*** Opening of Data section ***

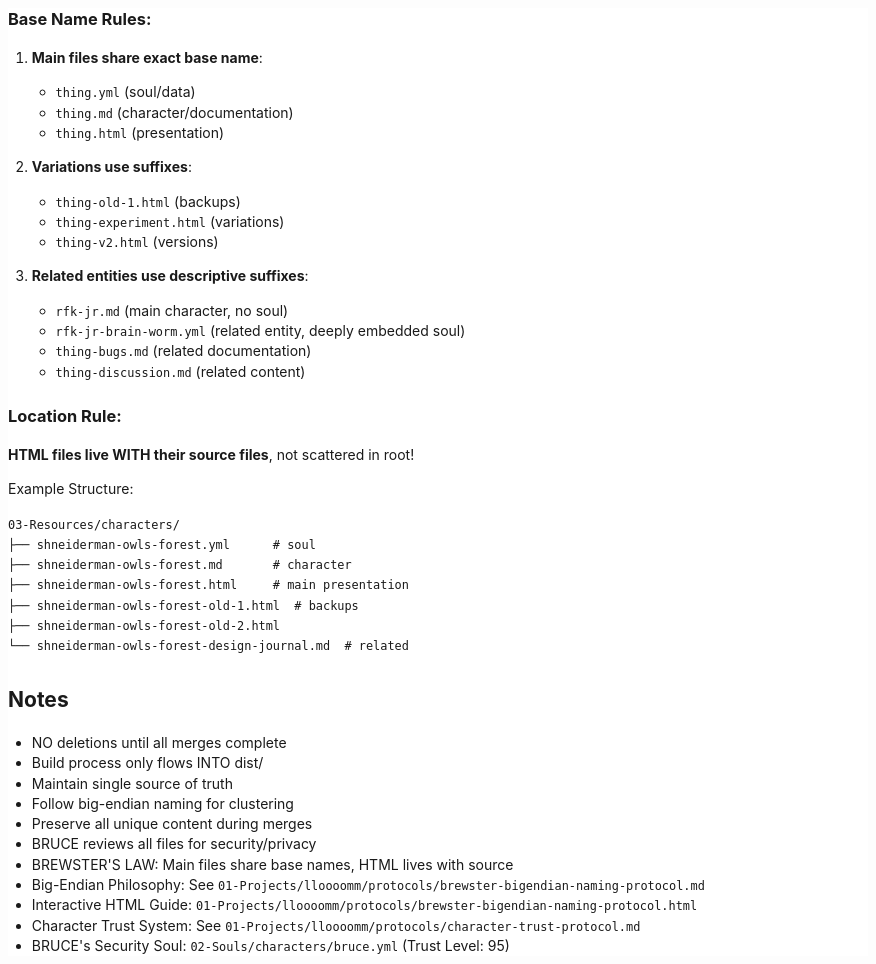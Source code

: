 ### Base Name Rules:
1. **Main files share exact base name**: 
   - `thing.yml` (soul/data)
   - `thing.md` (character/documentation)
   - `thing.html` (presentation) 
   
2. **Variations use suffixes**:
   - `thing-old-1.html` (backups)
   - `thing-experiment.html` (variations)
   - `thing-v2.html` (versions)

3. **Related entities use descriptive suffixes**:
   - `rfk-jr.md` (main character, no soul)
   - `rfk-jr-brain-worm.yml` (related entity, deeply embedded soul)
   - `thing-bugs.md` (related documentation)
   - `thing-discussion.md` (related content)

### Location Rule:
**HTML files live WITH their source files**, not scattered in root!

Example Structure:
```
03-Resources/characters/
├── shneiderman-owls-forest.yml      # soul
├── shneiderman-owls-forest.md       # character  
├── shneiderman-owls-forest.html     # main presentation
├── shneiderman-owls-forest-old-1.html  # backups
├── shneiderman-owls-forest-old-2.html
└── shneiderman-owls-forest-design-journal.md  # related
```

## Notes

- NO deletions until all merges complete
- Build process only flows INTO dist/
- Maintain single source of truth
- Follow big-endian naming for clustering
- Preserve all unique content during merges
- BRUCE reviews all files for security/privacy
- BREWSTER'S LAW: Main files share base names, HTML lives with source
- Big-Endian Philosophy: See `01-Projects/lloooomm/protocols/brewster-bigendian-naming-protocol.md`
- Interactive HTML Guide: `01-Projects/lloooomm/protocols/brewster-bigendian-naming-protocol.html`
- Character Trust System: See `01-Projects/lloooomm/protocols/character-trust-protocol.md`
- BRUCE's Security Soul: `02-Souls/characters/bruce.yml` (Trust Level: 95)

*** Close of Data section ***
*** Opening of Data section ***

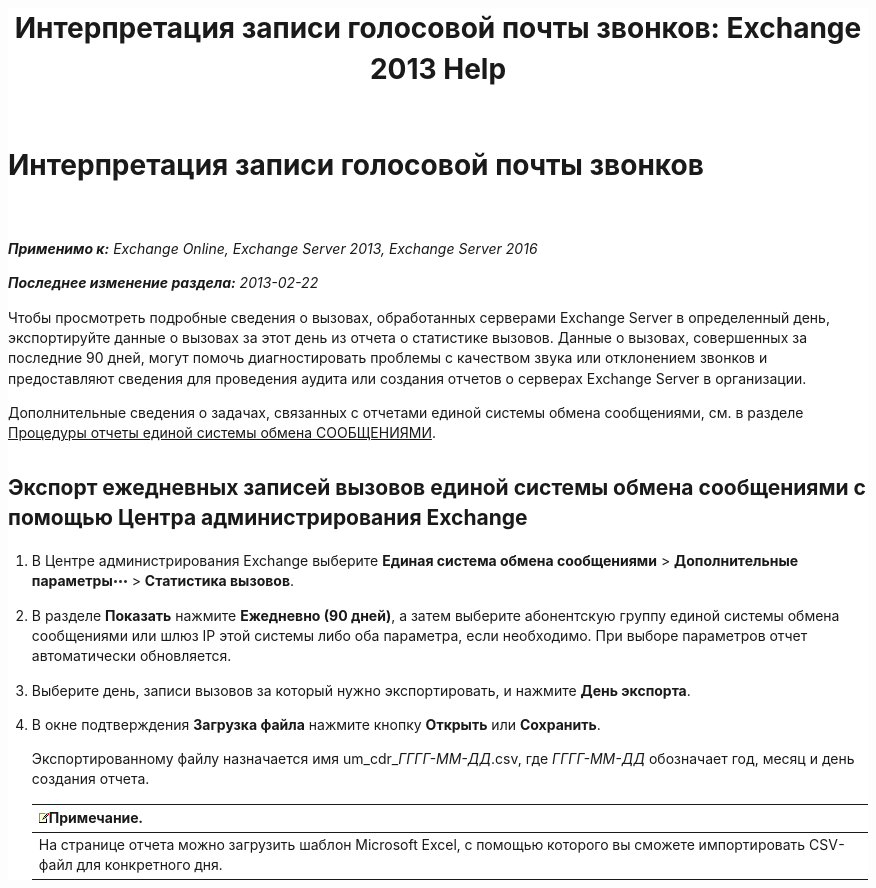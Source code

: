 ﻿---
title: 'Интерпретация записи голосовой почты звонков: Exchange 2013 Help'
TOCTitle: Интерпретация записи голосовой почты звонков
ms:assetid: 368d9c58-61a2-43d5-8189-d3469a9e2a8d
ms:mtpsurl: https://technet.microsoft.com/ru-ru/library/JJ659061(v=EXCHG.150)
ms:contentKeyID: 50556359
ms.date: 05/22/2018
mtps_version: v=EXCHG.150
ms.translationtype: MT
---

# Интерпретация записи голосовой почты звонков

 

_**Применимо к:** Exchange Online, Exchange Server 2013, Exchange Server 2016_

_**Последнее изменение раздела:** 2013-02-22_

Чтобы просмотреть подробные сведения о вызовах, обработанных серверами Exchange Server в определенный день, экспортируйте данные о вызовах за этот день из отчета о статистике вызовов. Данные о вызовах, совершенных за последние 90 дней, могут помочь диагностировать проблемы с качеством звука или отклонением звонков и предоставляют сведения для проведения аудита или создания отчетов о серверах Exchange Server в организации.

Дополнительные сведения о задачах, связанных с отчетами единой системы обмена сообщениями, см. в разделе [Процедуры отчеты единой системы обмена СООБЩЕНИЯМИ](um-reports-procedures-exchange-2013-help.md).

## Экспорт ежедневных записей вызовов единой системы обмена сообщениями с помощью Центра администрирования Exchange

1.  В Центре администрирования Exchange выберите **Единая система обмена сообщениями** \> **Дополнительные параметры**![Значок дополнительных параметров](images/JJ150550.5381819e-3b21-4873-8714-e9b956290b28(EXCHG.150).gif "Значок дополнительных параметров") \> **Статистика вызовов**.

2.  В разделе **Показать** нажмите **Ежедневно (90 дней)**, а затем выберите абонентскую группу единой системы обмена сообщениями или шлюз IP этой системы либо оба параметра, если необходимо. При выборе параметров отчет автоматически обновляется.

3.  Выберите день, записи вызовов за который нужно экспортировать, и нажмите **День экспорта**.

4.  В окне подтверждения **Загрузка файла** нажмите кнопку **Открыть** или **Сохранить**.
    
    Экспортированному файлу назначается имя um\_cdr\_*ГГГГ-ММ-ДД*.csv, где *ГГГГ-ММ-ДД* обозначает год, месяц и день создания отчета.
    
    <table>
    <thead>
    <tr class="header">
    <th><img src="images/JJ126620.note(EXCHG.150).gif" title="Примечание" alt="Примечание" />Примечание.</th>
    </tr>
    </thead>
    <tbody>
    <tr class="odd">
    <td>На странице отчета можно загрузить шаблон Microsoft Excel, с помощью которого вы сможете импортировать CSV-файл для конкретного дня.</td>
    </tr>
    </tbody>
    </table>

*** Close of Data section ***
*** Opening of Data section ***

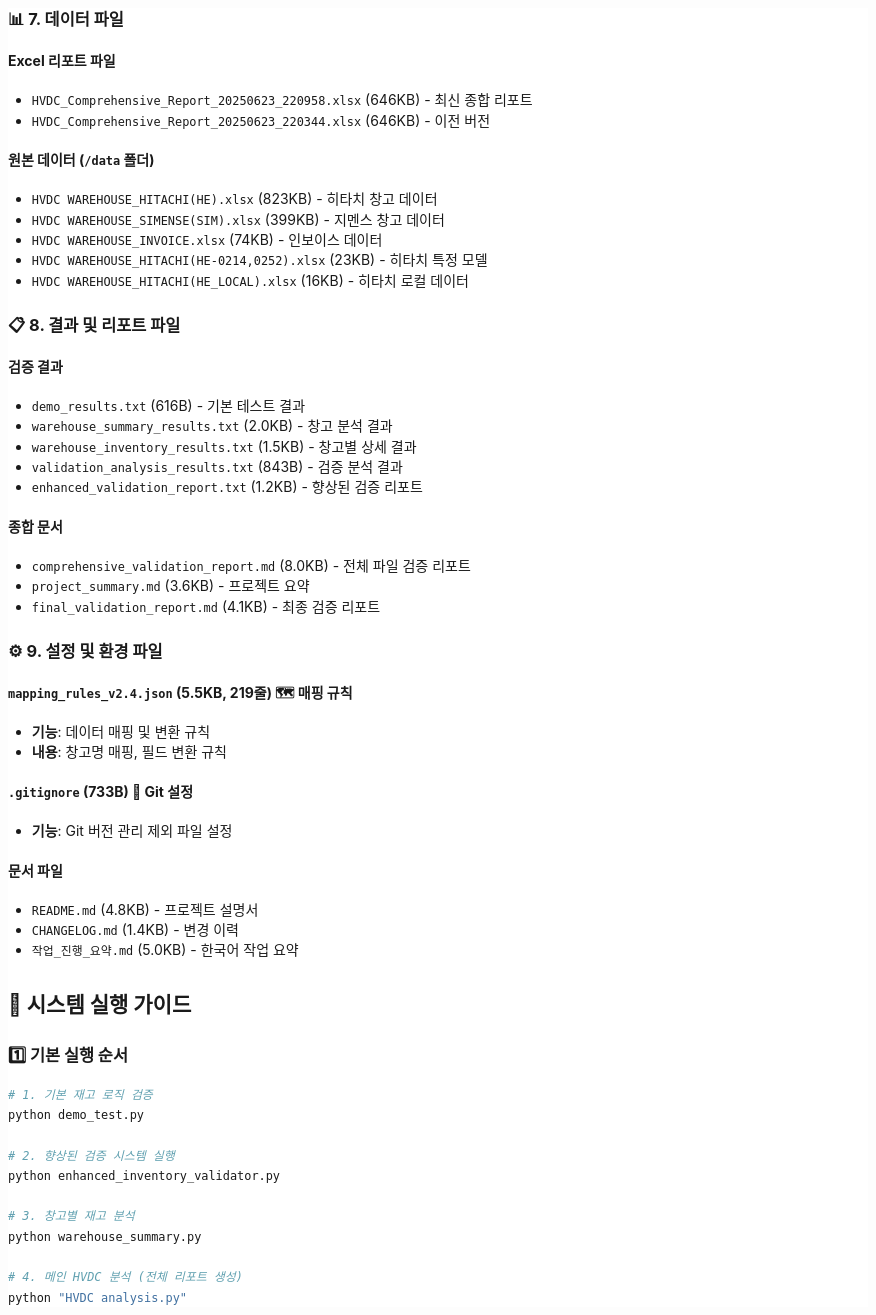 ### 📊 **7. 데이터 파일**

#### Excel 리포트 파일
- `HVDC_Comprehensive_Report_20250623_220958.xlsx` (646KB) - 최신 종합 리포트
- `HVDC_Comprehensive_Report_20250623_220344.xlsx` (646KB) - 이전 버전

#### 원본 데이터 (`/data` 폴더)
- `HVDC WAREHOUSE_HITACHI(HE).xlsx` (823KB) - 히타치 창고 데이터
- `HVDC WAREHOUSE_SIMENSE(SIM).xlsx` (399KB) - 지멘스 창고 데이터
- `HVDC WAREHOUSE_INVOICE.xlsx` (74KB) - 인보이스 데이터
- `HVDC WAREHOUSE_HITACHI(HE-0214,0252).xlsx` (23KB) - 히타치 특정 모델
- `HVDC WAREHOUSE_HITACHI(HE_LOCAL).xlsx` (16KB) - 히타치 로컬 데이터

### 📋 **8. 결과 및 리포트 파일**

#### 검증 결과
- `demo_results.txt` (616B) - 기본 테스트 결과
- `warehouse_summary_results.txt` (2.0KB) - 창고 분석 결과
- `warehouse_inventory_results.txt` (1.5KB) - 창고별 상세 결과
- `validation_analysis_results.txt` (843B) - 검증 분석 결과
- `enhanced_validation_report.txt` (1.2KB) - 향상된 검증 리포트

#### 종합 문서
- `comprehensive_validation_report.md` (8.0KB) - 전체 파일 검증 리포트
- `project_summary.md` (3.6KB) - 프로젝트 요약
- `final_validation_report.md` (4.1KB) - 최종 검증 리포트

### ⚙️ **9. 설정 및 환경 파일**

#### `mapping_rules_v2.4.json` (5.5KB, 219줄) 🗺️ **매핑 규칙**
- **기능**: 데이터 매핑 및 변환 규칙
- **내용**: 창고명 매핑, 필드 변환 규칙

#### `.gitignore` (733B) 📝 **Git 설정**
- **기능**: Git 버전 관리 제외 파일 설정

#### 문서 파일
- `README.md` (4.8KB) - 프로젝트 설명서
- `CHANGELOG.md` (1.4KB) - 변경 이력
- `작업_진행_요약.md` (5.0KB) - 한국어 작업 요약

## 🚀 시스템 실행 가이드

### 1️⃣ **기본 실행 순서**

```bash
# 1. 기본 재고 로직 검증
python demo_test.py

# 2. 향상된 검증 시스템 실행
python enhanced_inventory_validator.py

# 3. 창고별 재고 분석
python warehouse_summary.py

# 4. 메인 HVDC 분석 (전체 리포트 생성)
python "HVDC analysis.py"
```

*** Close of Data section ***

*Assignment*:
For each line in the data that holds the word "bigendian", copy the line.

*Exercise solution*:
- Big-Endian Philosophy: See `01-Projects/lloooomm/protocols/brewster-bigendian-naming-protocol.md`
- Interactive HTML Guide: `01-Projects/lloooomm/protocols/brewster-bigendian-naming-protocol.html`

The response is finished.